• **ABOUT THIS TASK**: Images are not part of the copy; transcribe all the data exactly.

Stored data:
§ §

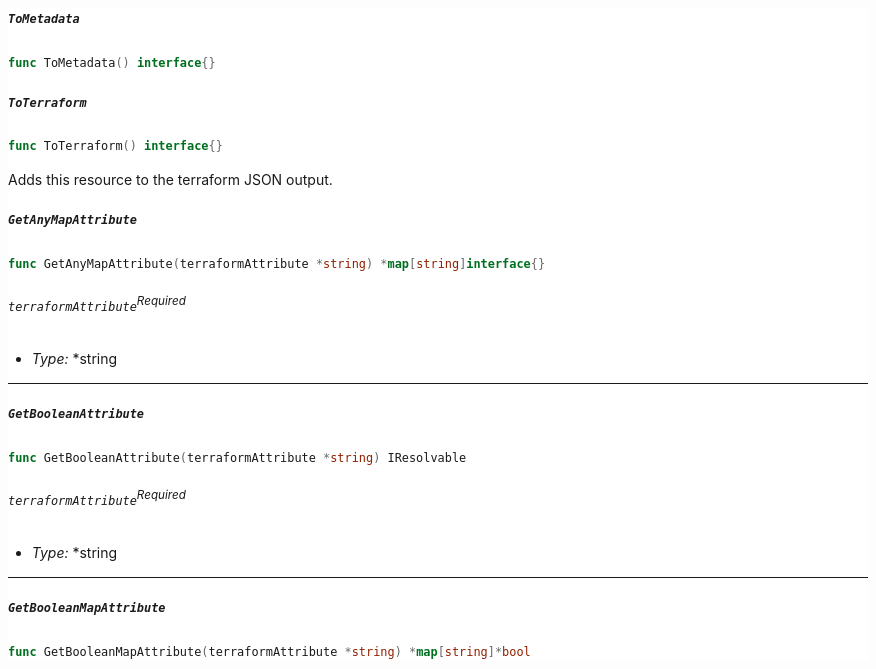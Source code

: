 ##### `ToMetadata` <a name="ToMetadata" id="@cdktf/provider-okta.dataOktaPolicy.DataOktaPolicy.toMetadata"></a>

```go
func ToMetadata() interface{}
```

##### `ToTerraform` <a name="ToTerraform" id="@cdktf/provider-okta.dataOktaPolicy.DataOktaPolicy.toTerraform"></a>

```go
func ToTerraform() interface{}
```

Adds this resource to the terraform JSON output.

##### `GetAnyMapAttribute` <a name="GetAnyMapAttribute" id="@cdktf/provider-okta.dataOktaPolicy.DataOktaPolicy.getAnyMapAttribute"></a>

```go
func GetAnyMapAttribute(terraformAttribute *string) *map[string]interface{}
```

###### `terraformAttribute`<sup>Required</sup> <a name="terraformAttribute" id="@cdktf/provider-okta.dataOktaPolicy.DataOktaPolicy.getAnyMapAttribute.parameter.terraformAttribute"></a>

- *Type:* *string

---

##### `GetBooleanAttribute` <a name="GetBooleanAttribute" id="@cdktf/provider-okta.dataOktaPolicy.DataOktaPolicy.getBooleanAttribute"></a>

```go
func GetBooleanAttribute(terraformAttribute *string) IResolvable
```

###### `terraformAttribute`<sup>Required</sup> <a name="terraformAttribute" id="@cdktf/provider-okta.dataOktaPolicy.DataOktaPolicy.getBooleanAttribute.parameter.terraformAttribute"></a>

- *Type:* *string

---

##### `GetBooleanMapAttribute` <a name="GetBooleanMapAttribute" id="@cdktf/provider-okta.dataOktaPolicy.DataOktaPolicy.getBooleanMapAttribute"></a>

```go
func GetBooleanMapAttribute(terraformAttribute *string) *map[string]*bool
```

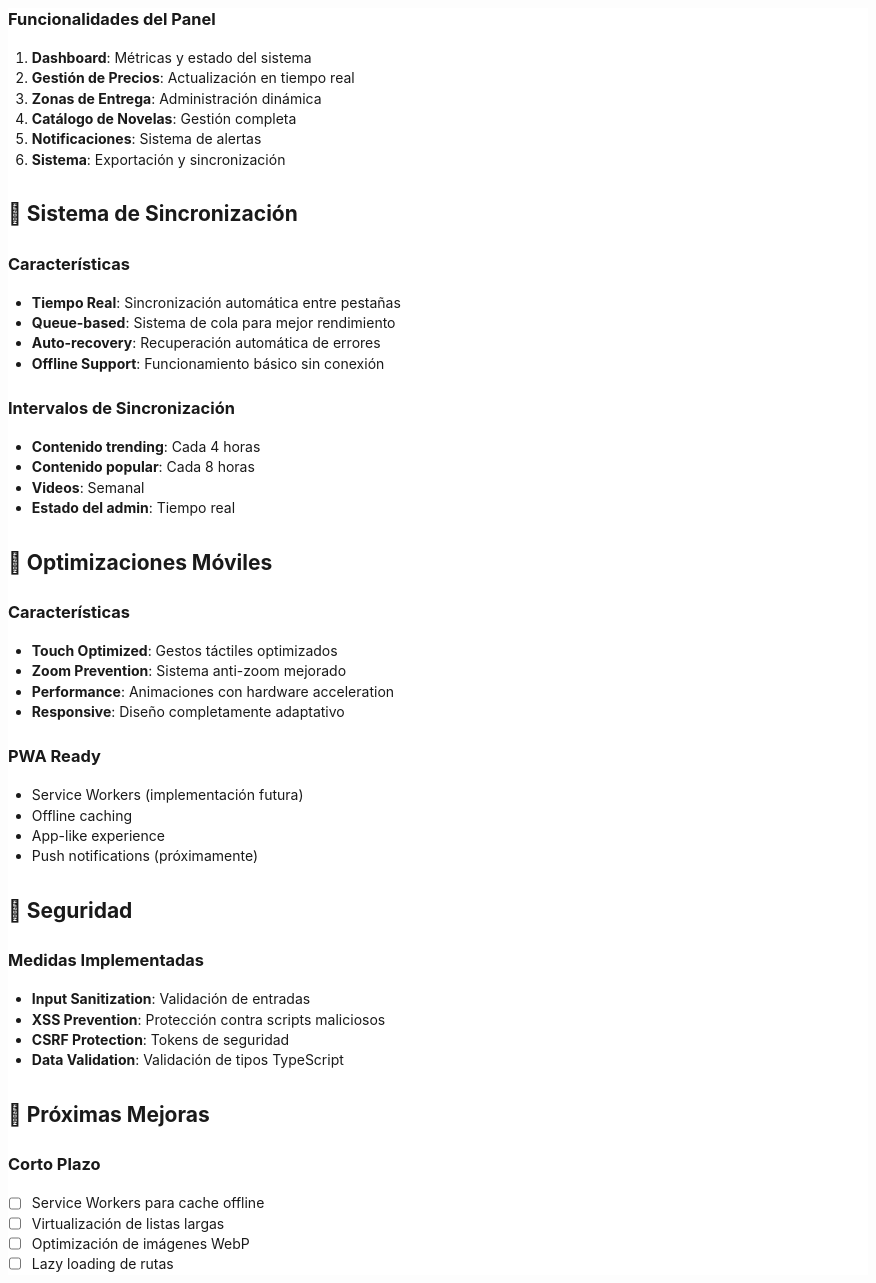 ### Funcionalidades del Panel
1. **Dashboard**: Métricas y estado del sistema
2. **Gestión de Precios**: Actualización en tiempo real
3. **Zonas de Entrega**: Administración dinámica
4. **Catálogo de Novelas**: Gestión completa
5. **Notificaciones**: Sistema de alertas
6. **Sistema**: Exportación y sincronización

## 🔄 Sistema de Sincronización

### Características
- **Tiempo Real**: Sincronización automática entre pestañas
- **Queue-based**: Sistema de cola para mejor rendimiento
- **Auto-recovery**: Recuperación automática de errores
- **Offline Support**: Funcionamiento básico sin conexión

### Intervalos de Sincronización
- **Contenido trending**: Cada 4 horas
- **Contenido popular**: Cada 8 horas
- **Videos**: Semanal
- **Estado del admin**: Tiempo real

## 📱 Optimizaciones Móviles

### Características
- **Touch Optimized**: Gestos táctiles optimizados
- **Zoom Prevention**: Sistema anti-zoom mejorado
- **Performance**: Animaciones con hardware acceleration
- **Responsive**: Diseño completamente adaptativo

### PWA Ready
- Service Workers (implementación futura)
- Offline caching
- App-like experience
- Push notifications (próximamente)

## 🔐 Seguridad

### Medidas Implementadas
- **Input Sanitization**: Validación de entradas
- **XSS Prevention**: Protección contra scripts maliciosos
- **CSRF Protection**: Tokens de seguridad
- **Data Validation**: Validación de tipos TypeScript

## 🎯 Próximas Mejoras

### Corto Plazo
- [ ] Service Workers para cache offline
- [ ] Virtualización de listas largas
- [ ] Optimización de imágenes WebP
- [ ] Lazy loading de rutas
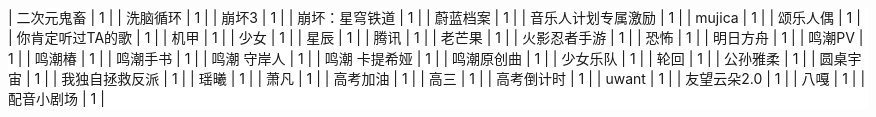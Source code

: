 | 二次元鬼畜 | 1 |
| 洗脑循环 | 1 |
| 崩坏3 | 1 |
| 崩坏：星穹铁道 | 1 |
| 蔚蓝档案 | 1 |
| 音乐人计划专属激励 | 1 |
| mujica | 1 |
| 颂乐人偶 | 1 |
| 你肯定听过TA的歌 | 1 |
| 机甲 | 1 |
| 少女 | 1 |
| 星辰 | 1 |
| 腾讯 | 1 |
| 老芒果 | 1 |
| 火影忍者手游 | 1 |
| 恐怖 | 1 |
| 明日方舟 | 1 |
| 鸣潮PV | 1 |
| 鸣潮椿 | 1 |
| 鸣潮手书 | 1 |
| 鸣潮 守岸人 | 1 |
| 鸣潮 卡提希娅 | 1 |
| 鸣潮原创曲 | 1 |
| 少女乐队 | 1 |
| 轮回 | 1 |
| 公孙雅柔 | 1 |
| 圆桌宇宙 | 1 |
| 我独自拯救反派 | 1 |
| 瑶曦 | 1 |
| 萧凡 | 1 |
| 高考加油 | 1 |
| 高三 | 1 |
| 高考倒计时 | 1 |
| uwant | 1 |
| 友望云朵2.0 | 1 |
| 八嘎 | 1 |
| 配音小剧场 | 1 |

§ §

• **SOLUTION FOR THIS TASK**:
Source code

: ##### `ToMetadata` <a name="ToMetadata" id="@cdktf/provider-okta.dataOktaPolicy.DataOktaPolicy.toMetadata"></a>

```go
func ToMetadata() interface{}
```

##### `ToTerraform` <a name="ToTerraform" id="@cdktf/provider-okta.dataOktaPolicy.DataOktaPolicy.toTerraform"></a>

```go
func ToTerraform() interface{}
```

Adds this resource to the terraform JSON output.

##### `GetAnyMapAttribute` <a name="GetAnyMapAttribute" id="@cdktf/provider-okta.dataOktaPolicy.DataOktaPolicy.getAnyMapAttribute"></a>

```go
func GetAnyMapAttribute(terraformAttribute *string) *map[string]interface{}
```

###### `terraformAttribute`<sup>Required</sup> <a name="terraformAttribute" id="@cdktf/provider-okta.dataOktaPolicy.DataOktaPolicy.getAnyMapAttribute.parameter.terraformAttribute"></a>

- *Type:* *string

---

##### `GetBooleanAttribute` <a name="GetBooleanAttribute" id="@cdktf/provider-okta.dataOktaPolicy.DataOktaPolicy.getBooleanAttribute"></a>

```go
func GetBooleanAttribute(terraformAttribute *string) IResolvable
```

###### `terraformAttribute`<sup>Required</sup> <a name="terraformAttribute" id="@cdktf/provider-okta.dataOktaPolicy.DataOktaPolicy.getBooleanAttribute.parameter.terraformAttribute"></a>

- *Type:* *string

---

##### `GetBooleanMapAttribute` <a name="GetBooleanMapAttribute" id="@cdktf/provider-okta.dataOktaPolicy.DataOktaPolicy.getBooleanMapAttribute"></a>

```go
func GetBooleanMapAttribute(terraformAttribute *string) *map[string]*bool
```

 ### Funcionalidades del Panel
1. **Dashboard**: Métricas y estado del sistema
2. **Gestión de Precios**: Actualización en tiempo real
3. **Zonas de Entrega**: Administración dinámica
4. **Catálogo de Novelas**: Gestión completa
5. **Notificaciones**: Sistema de alertas
6. **Sistema**: Exportación y sincronización

## 🔄 Sistema de Sincronización

### Características
- **Tiempo Real**: Sincronización automática entre pestañas
- **Queue-based**: Sistema de cola para mejor rendimiento
- **Auto-recovery**: Recuperación automática de errores
- **Offline Support**: Funcionamiento básico sin conexión

### Intervalos de Sincronización
- **Contenido trending**: Cada 4 horas
- **Contenido popular**: Cada 8 horas
- **Videos**: Semanal
- **Estado del admin**: Tiempo real

## 📱 Optimizaciones Móviles

### Características
- **Touch Optimized**: Gestos táctiles optimizados
- **Zoom Prevention**: Sistema anti-zoom mejorado
- **Performance**: Animaciones con hardware acceleration
- **Responsive**: Diseño completamente adaptativo

### PWA Ready
- Service Workers (implementación futura)
- Offline caching
- App-like experience
- Push notifications (próximamente)

## 🔐 Seguridad

### Medidas Implementadas
- **Input Sanitization**: Validación de entradas
- **XSS Prevention**: Protección contra scripts maliciosos
- **CSRF Protection**: Tokens de seguridad
- **Data Validation**: Validación de tipos TypeScript

## 🎯 Próximas Mejoras

### Corto Plazo
- [ ] Service Workers para cache offline
- [ ] Virtualización de listas largas
- [ ] Optimización de imágenes WebP
- [ ] Lazy loading de rutas
Source code

: | 二次元鬼畜 | 1 |
| 洗脑循环 | 1 |
| 崩坏3 | 1 |
| 崩坏：星穹铁道 | 1 |
| 蔚蓝档案 | 1 |
| 音乐人计划专属激励 | 1 |
| mujica | 1 |
| 颂乐人偶 | 1 |
| 你肯定听过TA的歌 | 1 |
| 机甲 | 1 |
| 少女 | 1 |
| 星辰 | 1 |
| 腾讯 | 1 |
| 老芒果 | 1 |
| 火影忍者手游 | 1 |
| 恐怖 | 1 |
| 明日方舟 | 1 |
| 鸣潮PV | 1 |
| 鸣潮椿 | 1 |
| 鸣潮手书 | 1 |
| 鸣潮 守岸人 | 1 |
| 鸣潮 卡提希娅 | 1 |
| 鸣潮原创曲 | 1 |
| 少女乐队 | 1 |
| 轮回 | 1 |
| 公孙雅柔 | 1 |
| 圆桌宇宙 | 1 |
| 我独自拯救反派 | 1 |
| 瑶曦 | 1 |
| 萧凡 | 1 |
| 高考加油 | 1 |
| 高三 | 1 |
| 高考倒计时 | 1 |
| uwant | 1 |
| 友望云朵2.0 | 1 |
| 八嘎 | 1 |
| 配音小剧场 | 1 |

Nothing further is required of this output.